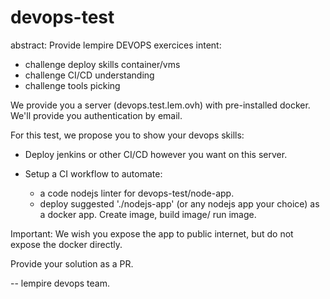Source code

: # devops-test

abstract: Provide lempire DEVOPS exercices
intent:

- challenge deploy skills container/vms
- challenge CI/CD understanding
- challenge tools picking

We provide you a server (devops.test.lem.ovh) with pre-installed docker. We'll provide you authentication by email.

For this test, we propose you to show your devops skills:

- Deploy jenkins or other CI/CD however you want on this server.

- Setup a CI workflow to automate:
  - a code nodejs linter for devops-test/node-app.
  - deploy suggested './nodejs-app' (or any nodejs app your choice) as a docker app. Create image, build image/ run image.

Important: We wish you expose the app to public internet, but do not expose the docker directly.

Provide your solution as a PR.

--
lempire devops team.
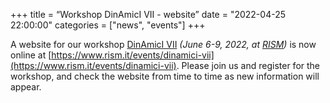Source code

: +++
title = “Workshop DinAmicI VII - website”
date = "2022-04-25 22:00:00"
categories = ["news", "events"]
+++

A website for our workshop [DinAmicI VII](https://www.rism.it/events/dinamici-vii)
*(June 6-9, 2022, at [RISM](https://www.rism.it/))* is now online at
[https://www.rism.it/events/dinamici-vii](https://www.rism.it/events/dinamici-vii).
Please join us and register for the workshop, and check the website from time to time
as new information will appear.
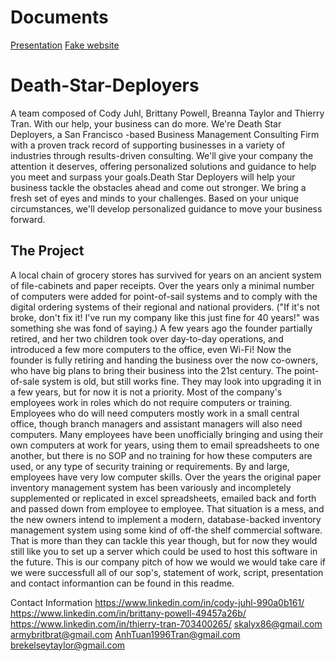 # Documents
[Presentation](https://docs.google.com/presentation/d/1uLG8vM742vbkEQD9cnRtHNiLXT0UxguKUVjXDMkXZqw/edit?usp=sharing)
[Fake website](https://editor.wix.com/html/editor/web/renderer/edit/a80ebc57-d648-4ef9-9639-50ff13543a38?address=Seattle%26%2344%3B%20WA%26%2344%3B%20USA&businessFirstFlow=true&businessName=Death%20Star%20Deployers&email&industryId=daca2cc2385e0e21b66ded94&metaSiteId=2c3264f9-e536-49e9-aaf5-05b39a9a98fa&phoneNumber&siteCreationWizard=true&structureId=40500ea9d54561e2ca8e4a8a)

# Death-Star-Deployers
A team composed of Cody Juhl, Brittany Powell, Breanna Taylor and Thierry Tran. With our help, your business can do more. We're Death Star Deployers, a San Francisco -based Business Management Consulting Firm with a proven track record of supporting businesses in a variety of industries through results-driven consulting. We'll give your company the attention it deserves, offering personalized solutions and guidance to help you meet and surpass your goals.Death Star Deployers will help your business tackle the obstacles ahead and come out stronger. We bring a fresh set of eyes and minds to your challenges. Based on your unique circumstances, we'll develop personalized guidance to move your business forward.
## The Project 
A local chain of grocery stores has survived for years on an ancient system of file-cabinets and paper receipts.
Over the years only a minimal number of computers were added for point-of-sail systems and to comply with the digital ordering systems of their regional and national providers. ("If it's not broke, don't fix it! I've run my company like this just fine for 40 years!" was something she was fond of saying.) A few years ago the founder partially retired, and her two children took over day-to-day operations, and introduced a few more computers to the office, even Wi-Fi! Now the founder is fully retiring and handing the business over the now co-owners, who have big plans to bring their business into the 21st century.
The point-of-sale system is old, but still works fine. They may look into upgrading it in a few years, but for now it is not a priority.
Most of the company's employees work in roles which do not require computers or training.
Employees who do will need computers mostly work in a small central office, though branch managers and assistant managers will also need computers.
Many employees have been unofficially bringing and using their own computers at work for years, using them to email spreadsheets to one another, but there is no SOP and no training for how these computers are used, or any type of security training or requirements.
By and large, employees have very low computer skills.
Over the years the original paper inventory management system has been variously and incompletely supplemented or replicated in excel spreadsheets, emailed back and forth and passed down from employee to employee.
That situation is a mess, and the new owners intend to implement a modern, database-backed inventory management system using some kind of off-the shelf commercial software. That is more than they can tackle this year though, but for now they would still like you to set up a server which could be used to host this software in the future. 
This is our company pitch of how we would we would take care if we were successfull all of our sop's, statement of work, script, presentation and contact informantion can be found in this readme. 




Contact Information 
https://www.linkedin.com/in/cody-juhl-990a0b161/ 
https://www.linkedin.com/in/brittany-powell-49457a26b/
https://www.linkedin.com/in/thierry-tran-703400265/ 
skalyx86@gmail.com
armybritbrat@gmail.com
AnhTuan1996Tran@gmail.com
brekelseytaylor@gmail.com
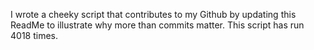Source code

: I wrote a cheeky script that contributes to my Github by updating this ReadMe to illustrate why more than commits matter. This script has run 4018 times.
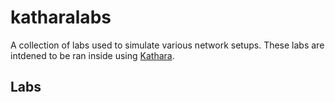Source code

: # katharalabs

A collection of labs used to simulate various network setups. These labs are
intdened to be ran inside using
[Kathara](https://github.com/KatharaFramework/Kathara).

## Labs
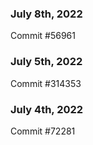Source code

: ### July 8th, 2022

Commit #56961

### July 5th, 2022

Commit #314353


### July 4th, 2022

Commit #72281
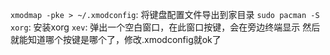 `xmodmap -pke > ~/.xmodconfig`: 将键盘配置文件导出到家目录
`sudo pacman -S xorg`: 安装xorg
`xev`: 弹出一个空白窗口，在此窗口按键，会在旁边终端显示
然后就能知道哪个按键是哪个了，修改.xmodconfig就ok了


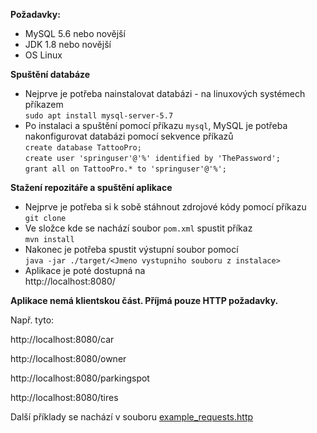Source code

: **Požadavky:**  
*  MySQL 5.6 nebo novější  
*  JDK 1.8 nebo novější  
*  OS Linux

**Spuštění databáze**  
* Nejprve je potřeba nainstalovat databázi - na linuxových systémech příkazem   
`sudo apt install mysql-server-5.7`  
* Po instalaci a spuštění pomocí příkazu `mysql`, MySQL je potřeba nakonfigurovat databázi pomocí sekvence příkazů  
`create database TattooPro;`  
`create user 'springuser'@'%' identified by 'ThePassword';`  
`grant all on TattooPro.* to 'springuser'@'%';`  

**Stažení repozitáře a spuštění aplikace**  
*  Nejprve je potřeba si k sobě stáhnout zdrojové kódy pomocí příkazu  
`git clone`  
*  Ve složce kde se nachází soubor `pom.xml` spustit příkaz  
`mvn install`
*  Nakonec je potřeba spustit výstupní soubor pomocí  
`java -jar ./target/<Jmeno vystupniho souboru z instalace>`
* Aplikace je poté dostupná na\
http://localhost:8080/

**Aplikace nemá klientskou část. Příjmá pouze HTTP požadavky.**

Např. tyto:

http://localhost:8080/car

http://localhost:8080/owner

http://localhost:8080/parkingspot

http://localhost:8080/tires


Další příklady se nachází v souboru [example_requests.http](https://github.com/zunigjor/BI-TJV/blob/4e0e5cf5e91dd5c91249382933352ee1481f5d4b/example_requests.http)
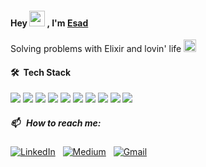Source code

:#### Hey <img src="https://media.giphy.com/media/hvRJCLFzcasrR4ia7z/giphy.gif" width="25px"> , I'm <a href="https://www.linkedin.com/in/muhammed-esad-kaya/">Esad</a>

Solving problems with Elixir and lovin' life <img height ="20" src= "https://camo.githubusercontent.com/6ba7b982e69849c28d40e15131d5557cd65455a6/68747470733a2f2f6d656469612e67697068792e636f6d2f6d656469612f4c6e516a7057614f4e386e68723231764e572f67697068792e676966" />

#### 🛠 &nbsp;Tech Stack

<div>
  <img src="https://img.shields.io/badge/Go-00ADD8?style=for-the-badge&logo=go&logoColor=white"/>
  <img src="https://img.shields.io/badge/c%23-%23239120.svg?style=for-the-badge&logo=c-sharp&logoColor=white"/>
  <img src="https://img.shields.io/badge/rabbitmq-%23FF6600.svg?&style=for-the-badge&logo=rabbitmq&logoColor=white"/>
  <img src="https://img.shields.io/badge/MongoDB-4EA94B?style=for-the-badge&logo=mongodb&logoColor=white"/> 
  <img src="https://img.shields.io/badge/postgres-%23316192.svg?style=for-the-badge&logo=postgresql&logoColor=white"/>
  <img src="https://img.shields.io/badge/Microsoft%20SQL%20Server-CC2927?style=for-the-badge&logo=microsoft%20sql%20server&logoColor=white"/> 
  <img src="https://img.shields.io/badge/React-20232A?style=for-the-badge&logo=react&logoColor=61DAFB"/> 
  <img src="https://img.shields.io/badge/jQuery-0769AD?style=for-the-badge&logo=jquery&logoColor=white"/> 
  <img src="https://img.shields.io/badge/CSS3-1572B6?style=for-the-badge&logo=css3&logoColor=white"/> 
  <img src="https://img.shields.io/badge/HTML5-E34F26?style=for-the-badge&logo=html5&logoColor=white"/> 
</div>


##### 📫 &nbsp; How to reach me:

<a href="https://www.linkedin.com/in/muhammed-esad-kaya/"><img alt="LinkedIn" src="https://img.shields.io/badge/linkedin-%230077B5.svg?style=for-the-badge&logo=linkedin&logoColor=whit"/></a> &nbsp;
<a href="https://medium.com/@muhammedesadkaya"><img alt="Medium" src="https://img.shields.io/badge/Medium-12100E?style=for-the-badge&logo=medium&logoColor=white"/></a> &nbsp;
<a href="mailto:muhammedesadkaya@gmail.com"><img alt="Gmail" src="https://img.shields.io/badge/Gmail-D14836?style=for-the-badge&logo=gmail&logoColor=white" /></a>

EXERCISE OBJECTIVE:
From the records given above, copy all lines containing "příkazu".

EXERCISE OUTPUT:
* Po instalaci a spuštění pomocí příkazu `mysql`, MySQL je potřeba nakonfigurovat databázi pomocí sekvence příkazů  
*  Nejprve je potřeba si k sobě stáhnout zdrojové kódy pomocí příkazu  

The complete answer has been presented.